2.4. Prolidase Deficiency

Prolidase deficiency (PD) is a rare autosomal recessive disorder caused by mutations in the PEPD gene, which plays a crucial role in collagen breakdown, wound healing, and angiogenesis. The condition is characterized by a distinctive array of clinical features, including severe, chronic, and painful skin ulcers primarily affecting the lower extremities, as well as telangiectasias of the face and hands. Patients often experience recurrent infections, particularly involving the skin and respiratory tract, alongside dysmorphic facial characteristics, variable degrees of intellectual disability, and organomegaly. Further manifestations of PD may encompass skeletal abnormalities, chronic pulmonary disease, anemia, thrombocytopenia, elevated liver enzyme, hypergammaglobulinemia, hypocomplementemia, and autoimmune phenomena such as systemic lupus erythematosus (SLE) [60]. PD patients typically exhibit deficient PEPD activity, leading to impaired type I interferon receptor-dependent immune responses crucial for bolstering innate immunity and triggering adaptive immune defenses against infections [61].

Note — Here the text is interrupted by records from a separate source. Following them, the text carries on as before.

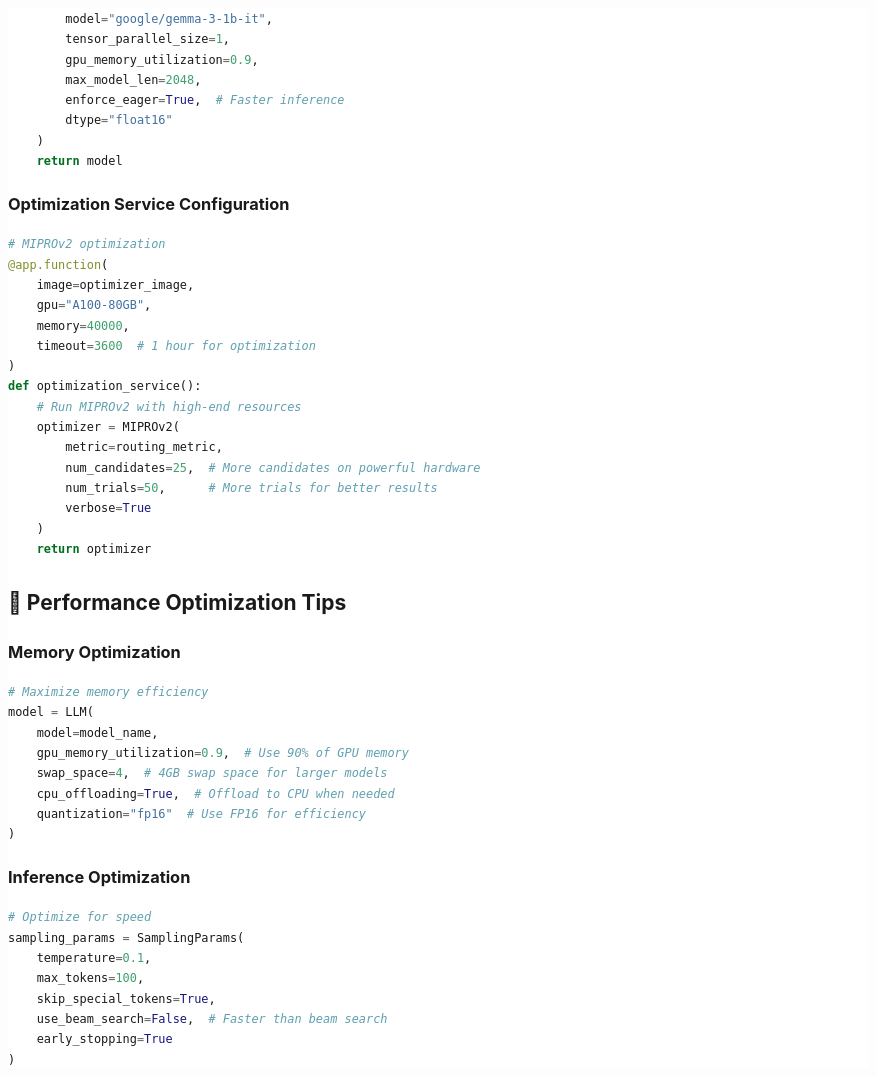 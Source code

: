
 ```python
        model="google/gemma-3-1b-it",
        tensor_parallel_size=1,
        gpu_memory_utilization=0.9,
        max_model_len=2048,
        enforce_eager=True,  # Faster inference
        dtype="float16"
    )
    return model
```

### Optimization Service Configuration
```python
# MIPROv2 optimization
@app.function(
    image=optimizer_image,
    gpu="A100-80GB",
    memory=40000,
    timeout=3600  # 1 hour for optimization
)
def optimization_service():
    # Run MIPROv2 with high-end resources
    optimizer = MIPROv2(
        metric=routing_metric,
        num_candidates=25,  # More candidates on powerful hardware
        num_trials=50,      # More trials for better results
        verbose=True
    )
    return optimizer
```

## 🚀 Performance Optimization Tips

### Memory Optimization
```python
# Maximize memory efficiency
model = LLM(
    model=model_name,
    gpu_memory_utilization=0.9,  # Use 90% of GPU memory
    swap_space=4,  # 4GB swap space for larger models
    cpu_offloading=True,  # Offload to CPU when needed
    quantization="fp16"  # Use FP16 for efficiency
)
```

### Inference Optimization
```python
# Optimize for speed
sampling_params = SamplingParams(
    temperature=0.1,
    max_tokens=100,
    skip_special_tokens=True,
    use_beam_search=False,  # Faster than beam search
    early_stopping=True
)
```

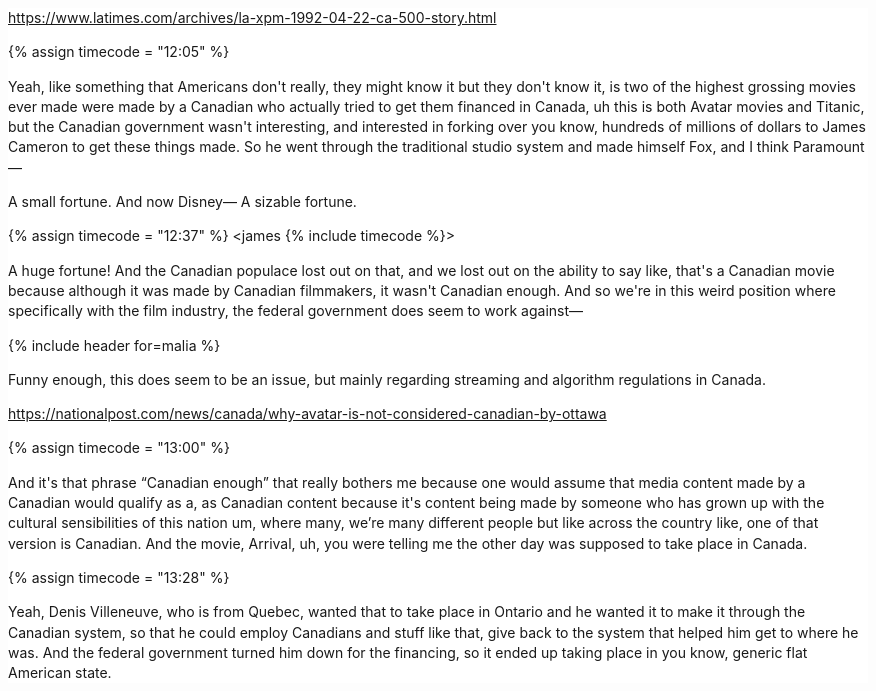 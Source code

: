 https://www.latimes.com/archives/la-xpm-1992-04-22-ca-500-story.html 

</comment>
{% assign timecode = "12:05" %}
<james {% include timecode %}>

Yeah, like something that Americans don't really, they might know it but they don't know it, is two of the highest grossing movies ever made were made by a Canadian who actually tried to get them financed in Canada, uh this is both Avatar movies and Titanic, but the Canadian government wasn't interesting, and interested in forking over you know, hundreds of millions of dollars to James Cameron to get these things made. So he went through the traditional studio system and made himself Fox, and I think Paramount—

</james>
<nick {% include timecode %}>A small fortune.</nick>
<james {% include timecode %}>And now Disney—</james>
<nick {% include timecode %}>A sizable fortune.</nick>
</compare>

{% assign timecode = "12:37" %}
<compare>
<james {% include timecode %}>

A huge fortune! And the Canadian populace lost out on that, and we lost out on the ability to say like, that's a Canadian movie because although it was made by Canadian filmmakers, it wasn't Canadian enough. And so we're in this weird position where specifically with the film industry, the federal government does seem to work against—

</james>
<comment>
{% include header for=malia %}

Funny enough, this does seem to be an issue, but mainly regarding streaming and algorithm regulations in Canada.

https://nationalpost.com/news/canada/why-avatar-is-not-considered-canadian-by-ottawa 

</comment>
</compare>
{% assign timecode = "13:00" %}
<compare>
<nick {% include timecode %}>

And it's that phrase “Canadian enough” that really bothers me because one would assume that media content made by a Canadian would qualify as a, as Canadian content because it's content being made by someone who has grown up with the cultural sensibilities of this nation um, where many, we’re many different people but like across the country like, one of that version is Canadian. And the movie, Arrival, uh, you were telling me the other day was supposed to take place in Canada.

</nick>
{% assign timecode = "13:28" %}
<james {% include timecode %}>

Yeah, Denis Villeneuve, who is from Quebec, wanted that to take place in Ontario and he wanted it to make it through the Canadian system, so that he could employ Canadians and stuff like that, give back to the system that helped him get to where he was. And the federal government turned him down for the financing, so it ended up taking place in you know, generic flat American state.
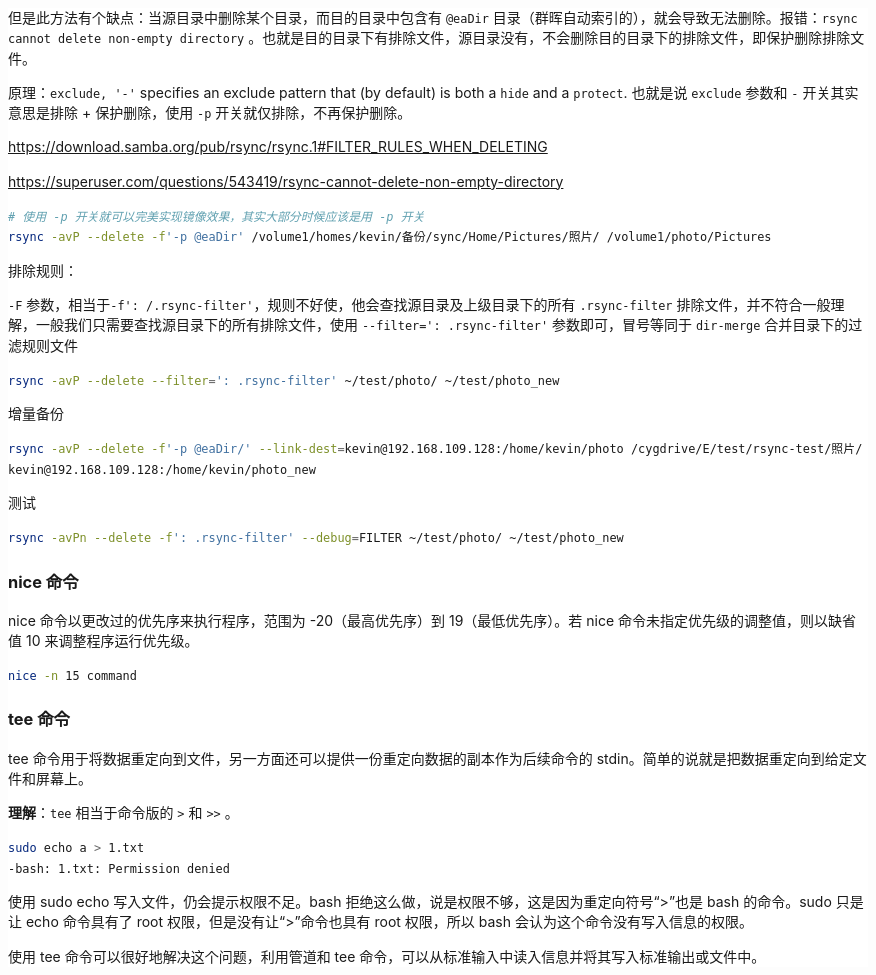 但是此方法有个缺点：当源目录中删除某个目录，而目的目录中包含有 `@eaDir` 目录（群晖自动索引的），就会导致无法删除。报错：`rsync cannot delete non-empty directory` 。也就是目的目录下有排除文件，源目录没有，不会删除目的目录下的排除文件，即保护删除排除文件。

原理：`exclude, '-'` specifies an exclude pattern that (by default) is both a `hide` and a `protect`. 也就是说 `exclude` 参数和 `-` 开关其实意思是排除 + 保护删除，使用 `-p` 开关就仅排除，不再保护删除。

<https://download.samba.org/pub/rsync/rsync.1#FILTER_RULES_WHEN_DELETING>

<https://superuser.com/questions/543419/rsync-cannot-delete-non-empty-directory>

```sh
# 使用 -p 开关就可以完美实现镜像效果，其实大部分时候应该是用 -p 开关
rsync -avP --delete -f'-p @eaDir' /volume1/homes/kevin/备份/sync/Home/Pictures/照片/ /volume1/photo/Pictures
```

排除规则：

`-F` 参数，相当于`-f': /.rsync-filter'`，规则不好使，他会查找源目录及上级目录下的所有 `.rsync-filter` 排除文件，并不符合一般理解，一般我们只需要查找源目录下的所有排除文件，使用 `--filter=': .rsync-filter'` 参数即可，冒号等同于 `dir-merge` 合并目录下的过滤规则文件

```sh
rsync -avP --delete --filter=': .rsync-filter' ~/test/photo/ ~/test/photo_new
```

增量备份

```sh
rsync -avP --delete -f'-p @eaDir/' --link-dest=kevin@192.168.109.128:/home/kevin/photo /cygdrive/E/test/rsync-test/照片/ kevin@192.168.109.128:/home/kevin/photo_new
```

测试

```sh
rsync -avPn --delete -f': .rsync-filter' --debug=FILTER ~/test/photo/ ~/test/photo_new
```

### nice 命令

 nice 命令以更改过的优先序来执行程序，范围为 -20（最高优先序）到 19（最低优先序）。若 nice 命令未指定优先级的调整值，则以缺省值 10 来调整程序运行优先级。

```sh
nice -n 15 command
```

### tee 命令

tee 命令用于将数据重定向到文件，另一方面还可以提供一份重定向数据的副本作为后续命令的 stdin。简单的说就是把数据重定向到给定文件和屏幕上。

**理解**：`tee` 相当于命令版的 `>` 和 `>>` 。

```sh
sudo echo a > 1.txt
-bash: 1.txt: Permission denied
```

使用 sudo echo 写入文件，仍会提示权限不足。bash 拒绝这么做，说是权限不够，这是因为重定向符号“>”也是 bash 的命令。sudo 只是让 echo 命令具有了 root 权限，但是没有让“>”命令也具有 root 权限，所以 bash 会认为这个命令没有写入信息的权限。

使用 tee 命令可以很好地解决这个问题，利用管道和 tee 命令，可以从标准输入中读入信息并将其写入标准输出或文件中。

Infections commonly observed in PD include bacteremia, skin infections, and cellulitis, with notable occurrences of influenza, Pseudomonas aeruginosa, and fungal infections, which are characteristic of combined or innate immune deficiencies [61][62][63][64]. Laboratory findings often reveal elevated levels of immunoglobulins (IgG, IgA, IgM, and IgE), complement component C1q deficiency, and reduced levels of C3 and C4 complement components. Hypergammaglobulinemia may arise from recurrent infections or immune dysregulation [61][62][64][65].